How does agriculture benefit from the EU?

The Common Agricultural Policy (CAP) is a cornerstone of the EU, costing nearly €58bn a year. The CAP was set up back in 1957 to sustain the EU's food supplies by further boosting all agricultural activity. CAP helps to provide financial support to around 12m farmers across Europe. Many farmers are worried that an exit from the EU would mean that farmers would mean that they would no longer be entitled to CAP and are unsure of what financial policies could further help them within the industry, therefore CAP is vital to the agricultural industry.
NFU online reported in 2014 that the EU is in the process of negotiating preferential trade agreements with an unprecedented number of third country partners. The European Commission stated that if it were to complete current free trade talks it would add around €275 billion to the GDP of the EU.

What will happen if we leave the EU?

Supporters of Brexit often refer to Norway and Switzerland as examples for how the UK could survive in the case of Brexit. Both countries are known to have set up their own versions of CAP which actually provide a higher level of support to farmers.

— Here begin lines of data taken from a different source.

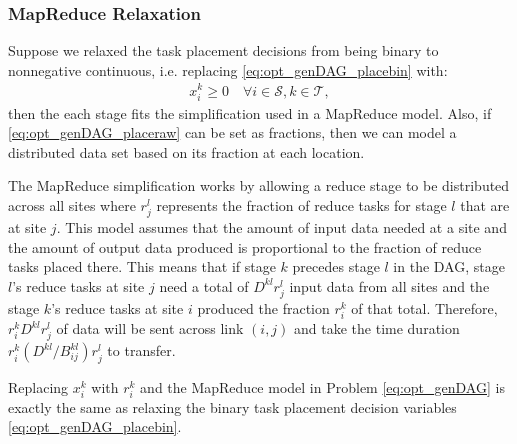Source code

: \subsubsection{MapReduce Relaxation}
Suppose we relaxed the task placement decisions from being binary to nonnegative continuous, i.e. replacing \eqref{eq:opt_genDAG_placebin} with:
\begin{align}
	x_i^k \geq 0 \quad \forall i\in\mathcal{S},k\in\mathcal{T},
\end{align}
then the each stage fits the simplification used in a MapReduce model.
Also, if \eqref{eq:opt_genDAG_placeraw} can be set as fractions, then we can model a distributed data set based on its fraction at each location.

The MapReduce simplification works by allowing a reduce stage to be distributed across all sites where $r^l_j$ represents the fraction of reduce tasks for stage $l$ that are at site $j$.
This model assumes that the amount of input data needed at a site and the amount of output data produced is proportional to the fraction of reduce tasks placed there.
This means that if stage $k$ precedes stage $l$ in the DAG, stage $l$'s reduce tasks at site $j$ need a total of $D^{kl}r_j^l$ input data from all sites and the stage $k$'s reduce tasks at site $i$ produced the fraction $r_i^k$ of that total.
Therefore, $r_i^kD^{kl}r_j^l$ of data will be sent across link $(i,j)$ and take the time duration $r_i^k(D^{kl}/B_{ij}^{kl})r_j^l$ to transfer.

Replacing $x_i^k$ with $r_i^k$ and the MapReduce model in Problem \eqref{eq:opt_genDAG} is exactly the same as relaxing the binary task placement decision variables \eqref{eq:opt_genDAG_placebin}.

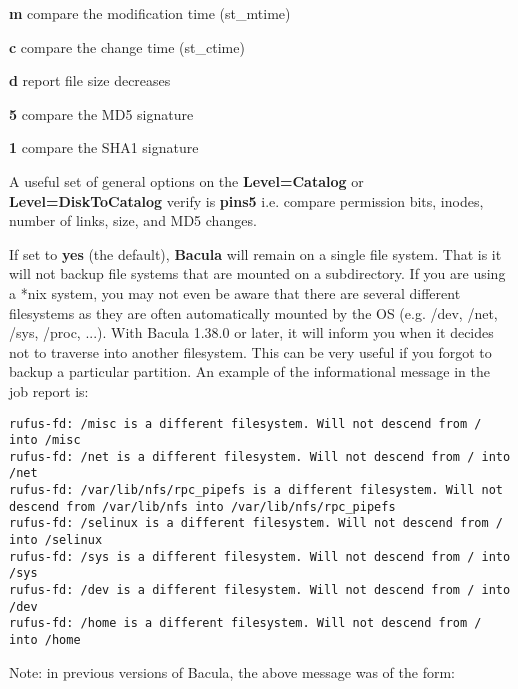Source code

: \begin{description}
\begin{description}
      \item {\bf m}
      compare the modification time (st\_mtime)  

      \item {\bf c}
      compare the change time (st\_ctime)  

      \item {\bf d}
      report file size decreases  

      \item {\bf 5}
      compare the MD5 signature  

      \item {\bf 1}
      compare the SHA1 signature  
      \end{description}

   A useful set of general options on the {\bf Level=Catalog}  or {\bf
   Level=DiskToCatalog}  verify is {\bf pins5} i.e. compare permission bits,
   inodes, number  of links, size, and MD5 changes. 

\item [onefs=yes\vb{}no]
   If set to {\bf yes} (the default), {\bf Bacula} will remain on a single
   file system.  That is it will not backup file systems that are mounted
   on a subdirectory.  If you are using a *nix system, you may not even be
   aware that there are several different filesystems as they are often
   automatically mounted by the OS (e.g.  /dev, /net, /sys, /proc, ...).
   With Bacula 1.38.0 or later, it will inform you when it decides not to
   traverse into another filesystem.  This can be very useful if you forgot
   to backup a particular partition.  An example of the informational
   message in the job report is:

\footnotesize
\begin{verbatim}
rufus-fd: /misc is a different filesystem. Will not descend from / into /misc
rufus-fd: /net is a different filesystem. Will not descend from / into /net
rufus-fd: /var/lib/nfs/rpc_pipefs is a different filesystem. Will not descend from /var/lib/nfs into /var/lib/nfs/rpc_pipefs
rufus-fd: /selinux is a different filesystem. Will not descend from / into /selinux
rufus-fd: /sys is a different filesystem. Will not descend from / into /sys
rufus-fd: /dev is a different filesystem. Will not descend from / into /dev
rufus-fd: /home is a different filesystem. Will not descend from / into /home
\end{verbatim}
\normalsize

   Note: in previous versions of Bacula, the above message was of the form: 


\end{description}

Leaving would mean that the UK would be freed from what some refer to as complexities and burdens of CAP, for example CAP greening. This innovation was brought under the 2013 CAP reform in order to make the direct payments system more environmentally friendly. Greening works via farmers receiving an area-based payment and therefore have to make use of various straight forward, non contractual practices that benefit both the environment and the climate.

Exiting the EU would provide the opportunity for the UK agricultural trade to strike up World Trade  and the prospect of being able to sell British agricultural and food markets to the world would leave the British economy in a much better condition post-Brexit than it is now.

This guide has been put together to create an unbiased view on how Britain benefits from the EU and how Britain could benefit in the event of a potential Brexit. We have addressed main concerns that have risen in the media in relation to each sector, in order to assist the general public in helping them to make what they feel is the correct decision on the 23rd June 2016.